* What is needed
Write all of the entries again. Keep them exactly as they are.
%%
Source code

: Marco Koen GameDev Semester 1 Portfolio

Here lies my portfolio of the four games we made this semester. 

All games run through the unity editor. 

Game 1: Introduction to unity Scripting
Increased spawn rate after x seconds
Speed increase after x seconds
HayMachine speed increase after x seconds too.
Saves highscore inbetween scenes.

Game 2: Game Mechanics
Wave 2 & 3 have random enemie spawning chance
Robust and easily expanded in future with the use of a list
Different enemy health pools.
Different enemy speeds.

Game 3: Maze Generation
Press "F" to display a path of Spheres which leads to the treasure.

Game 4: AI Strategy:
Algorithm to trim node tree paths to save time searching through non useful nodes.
%%
* Answer area
Source code

: Marco Koen GameDev Semester 1 Portfolio

Here lies my portfolio of the four games we made this semester. 

All games run through the unity editor. 

Game 1: Introduction to unity Scripting
Increased spawn rate after x seconds
Speed increase after x seconds
HayMachine speed increase after x seconds too.
Saves highscore inbetween scenes.

Game 2: Game Mechanics
Wave 2 & 3 have random enemie spawning chance
Robust and easily expanded in future with the use of a list
Different enemy health pools.
Different enemy speeds.

Game 3: Maze Generation
Press "F" to display a path of Spheres which leads to the treasure.

Game 4: AI Strategy:
Algorithm to trim node tree paths to save time searching through non useful nodes.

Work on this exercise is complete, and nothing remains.